→ **Stored data entries**
- - - - - - -

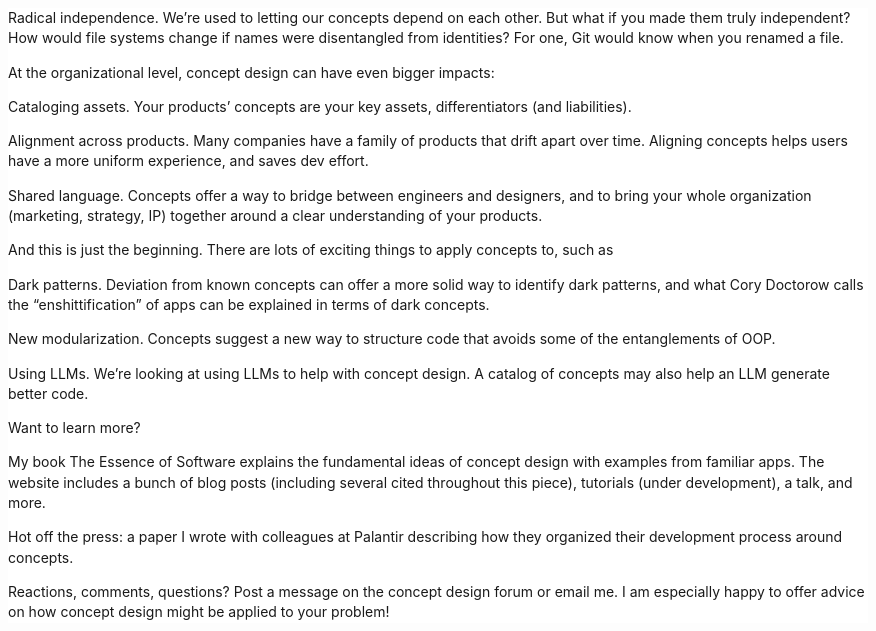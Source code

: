 Radical independence. We’re used to letting our concepts depend on each other. But what if you made them truly independent? How would file systems change if names were disentangled from identities? For one, Git would know when you renamed a file.

At the organizational level, concept design can have even bigger impacts:

Cataloging assets. Your products’ concepts are your key assets, differentiators (and liabilities).

Alignment across products. Many companies have a family of products that drift apart over time. Aligning concepts helps users have a more uniform experience, and saves dev effort.

Shared language. Concepts offer a way to bridge between engineers and designers, and to bring your whole organization (marketing, strategy, IP) together around a clear understanding of your products.

And this is just the beginning. There are lots of exciting things to apply concepts to, such as

Dark patterns. Deviation from known concepts can offer a more solid way to identify dark patterns, and what Cory Doctorow calls the “enshittification” of apps can be explained in terms of dark concepts.

New modularization. Concepts suggest a new way to structure code that avoids some of the entanglements of OOP.

Using LLMs. We’re looking at using LLMs to help with concept design. A catalog of concepts may also help an LLM generate better code.

Want to learn more? 

My book The Essence of Software explains the fundamental ideas of concept design with examples from familiar apps. The website includes a bunch of blog posts (including several cited throughout this piece), tutorials (under development), a talk, and more.

Hot off the press: a paper I wrote with colleagues at Palantir describing how they organized their development process around concepts.

Reactions, comments, questions? Post a message on the concept design forum or  email me. I am especially happy to offer advice on how concept design might be applied to your problem!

- - - - - - -

→ **What you are asked to do**
Your answer must consist solely of the lines from the one containing "Hot off the" through the last line of the entries, reproduced exactly.

→ **Answer section**
Hot off the press: a paper I wrote with colleagues at Palantir describing how they organized their development process around concepts.

Reactions, comments, questions? Post a message on the concept design forum or  email me. I am especially happy to offer advice on how concept design might be applied to your problem!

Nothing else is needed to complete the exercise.